### Activity
Write the records out again. Match them exactly.

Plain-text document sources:
= Beginning of Section =
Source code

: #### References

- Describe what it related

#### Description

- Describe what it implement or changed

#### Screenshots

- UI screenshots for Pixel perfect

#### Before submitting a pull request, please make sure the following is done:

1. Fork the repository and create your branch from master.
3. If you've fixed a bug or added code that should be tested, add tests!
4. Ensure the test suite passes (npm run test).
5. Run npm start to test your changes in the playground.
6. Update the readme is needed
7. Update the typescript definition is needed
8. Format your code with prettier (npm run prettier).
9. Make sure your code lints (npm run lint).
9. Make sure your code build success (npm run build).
= End of Section =
### Task response
Source code

: #### References

- Describe what it related

#### Description

- Describe what it implement or changed

#### Screenshots

- UI screenshots for Pixel perfect

#### Before submitting a pull request, please make sure the following is done:

1. Fork the repository and create your branch from master.
3. If you've fixed a bug or added code that should be tested, add tests!
4. Ensure the test suite passes (npm run test).
5. Run npm start to test your changes in the playground.
6. Update the readme is needed
7. Update the typescript definition is needed
8. Format your code with prettier (npm run prettier).
9. Make sure your code lints (npm run lint).
9. Make sure your code build success (npm run build).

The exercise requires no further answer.